## [TASK OBJECTIVE]
Print, word for word, every line from the beginning of the listing up to and including the line with "<p><cite>2015-06-10 19:06:28 (edited: 2015-06-10". Pictures are to be excluded.

──────── DATA TO USE ────────

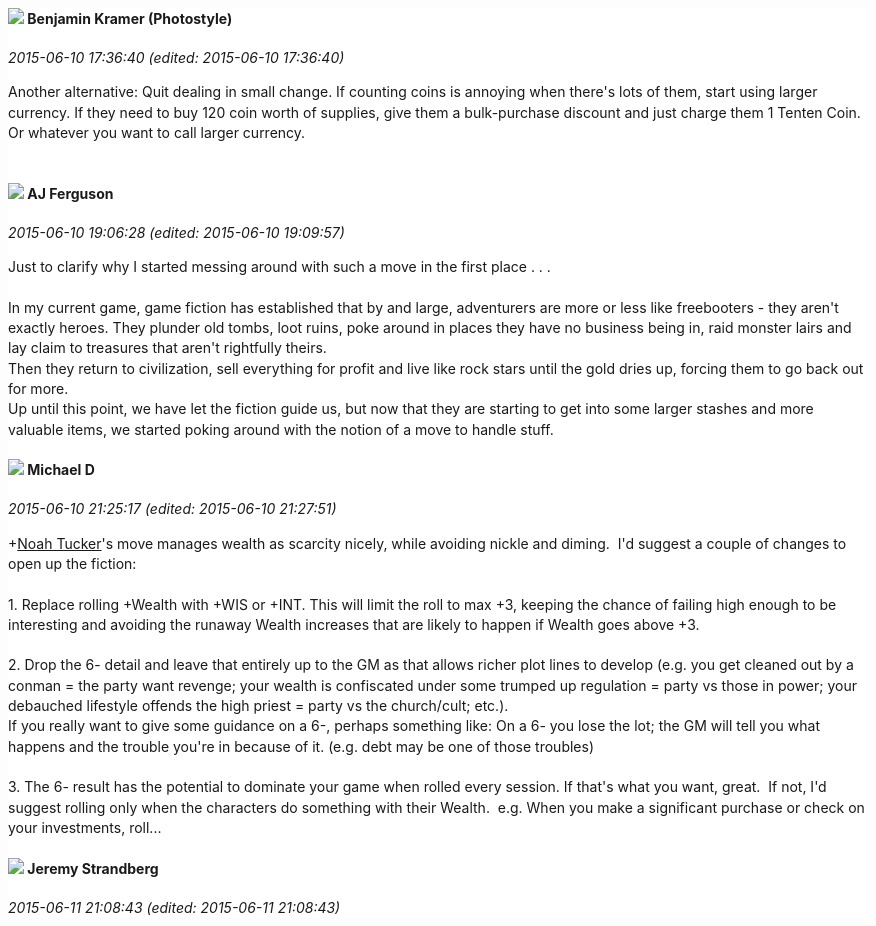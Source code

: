
<div id='comment z13xurgbdqnsihyd322bxnmywwumentlz'>
  <h4><img src='{{site.baseurl}}//images/avatars/107323876295285638890_photo.jpg'> Benjamin Kramer (Photostyle)</h4>
      <p><cite>2015-06-10 17:36:40 (edited: 2015-06-10 17:36:40)</cite></p>
        <p>Another alternative: Quit dealing in small change. If counting coins is annoying when there&#39;s lots of them, start using larger currency. If they need to buy 120 coin worth of supplies, give them a bulk-purchase discount and just charge them 1 Tenten Coin. Or whatever you want to call larger currency.<br /> </p>
</div>
        

<div id='comment z13xurgbdqnsihyd322bxnmywwumentlz'>
  <h4><img src='{{site.baseurl}}//images/avatars/109986174939032907879_photo.jpg'> AJ Ferguson</h4>
      <p><cite>2015-06-10 19:06:28 (edited: 2015-06-10 19:09:57)</cite></p>
        <p>Just to clarify why I started messing around with such a move in the first place . . .<br /><br />In my current game, game fiction has established that by and large, adventurers are more or less like freebooters - they aren&#39;t exactly heroes. They plunder old tombs, loot ruins, poke around in places they have no business being in, raid monster lairs and lay claim to treasures that aren&#39;t rightfully theirs.<br />Then they return to civilization, sell everything for profit and live like rock stars until the gold dries up, forcing them to go back out for more.<br />Up until this point, we have let the fiction guide us, but now that they are starting to get into some larger stashes and more valuable items, we started poking around with the notion of a move to handle stuff.</p>
</div>
        

<div id='comment z13xurgbdqnsihyd322bxnmywwumentlz'>
  <h4><img src='{{site.baseurl}}//images/avatars/106207499701502364297_photo.jpg'> Michael D</h4>
      <p><cite>2015-06-10 21:25:17 (edited: 2015-06-10 21:27:51)</cite></p>
        <p><span class="proflinkWrapper"><span class="proflinkPrefix">+</span><a class="proflink" href="https://plus.google.com/107427721230797057337" oid="107427721230797057337">Noah Tucker</a></span>&#39;s move manages wealth as scarcity nicely, while avoiding nickle and diming.  I&#39;d suggest a couple of changes to open up the fiction:<br /><br />1. Replace rolling +Wealth with +WIS or +INT. This will limit the roll to max +3, keeping the chance of failing high enough to be interesting and avoiding the runaway Wealth increases that are likely to happen if Wealth goes above +3.<br /><br />2. Drop the 6- detail and leave that entirely up to the GM as that allows richer plot lines to develop (e.g. you get cleaned out by a conman = the party want revenge; your wealth is confiscated under some trumped up regulation = party vs those in power; your debauched lifestyle offends the high priest = party vs the church/cult; etc.).<br />If you really want to give some guidance on a 6-, perhaps something like: On a 6- you lose the lot; the GM will tell you what happens and the trouble you&#39;re in because of it. (e.g. debt may be one of those troubles)<br /><br />3. The 6- result has the potential to dominate your game when rolled every session. If that&#39;s what you want, great.  If not, I&#39;d suggest rolling only when the characters do something with their Wealth.  e.g. When you make a significant purchase or check on your investments, roll...</p>
</div>
        

<div id='comment z13xurgbdqnsihyd322bxnmywwumentlz'>
  <h4><img src='{{site.baseurl}}//images/avatars/102595580176380683252_photo.jpg'> Jeremy Strandberg</h4>
      <p><cite>2015-06-11 21:08:43 (edited: 2015-06-11 21:08:43)</cite></p>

────────

## [RESPONSE TO THE TASK]
Source code

:
<div id='comment z13xurgbdqnsihyd322bxnmywwumentlz'>
  <h4><img src='{{site.baseurl}}//images/avatars/107323876295285638890_photo.jpg'> Benjamin Kramer (Photostyle)</h4>
      <p><cite>2015-06-10 17:36:40 (edited: 2015-06-10 17:36:40)</cite></p>
        <p>Another alternative: Quit dealing in small change. If counting coins is annoying when there&#39;s lots of them, start using larger currency. If they need to buy 120 coin worth of supplies, give them a bulk-purchase discount and just charge them 1 Tenten Coin. Or whatever you want to call larger currency.<br /> </p>
</div>
        

<div id='comment z13xurgbdqnsihyd322bxnmywwumentlz'>
  <h4><img src='{{site.baseurl}}//images/avatars/109986174939032907879_photo.jpg'> AJ Ferguson</h4>
      <p><cite>2015-06-10 19:06:28 (edited: 2015-06-10 19:09:57)</cite></p>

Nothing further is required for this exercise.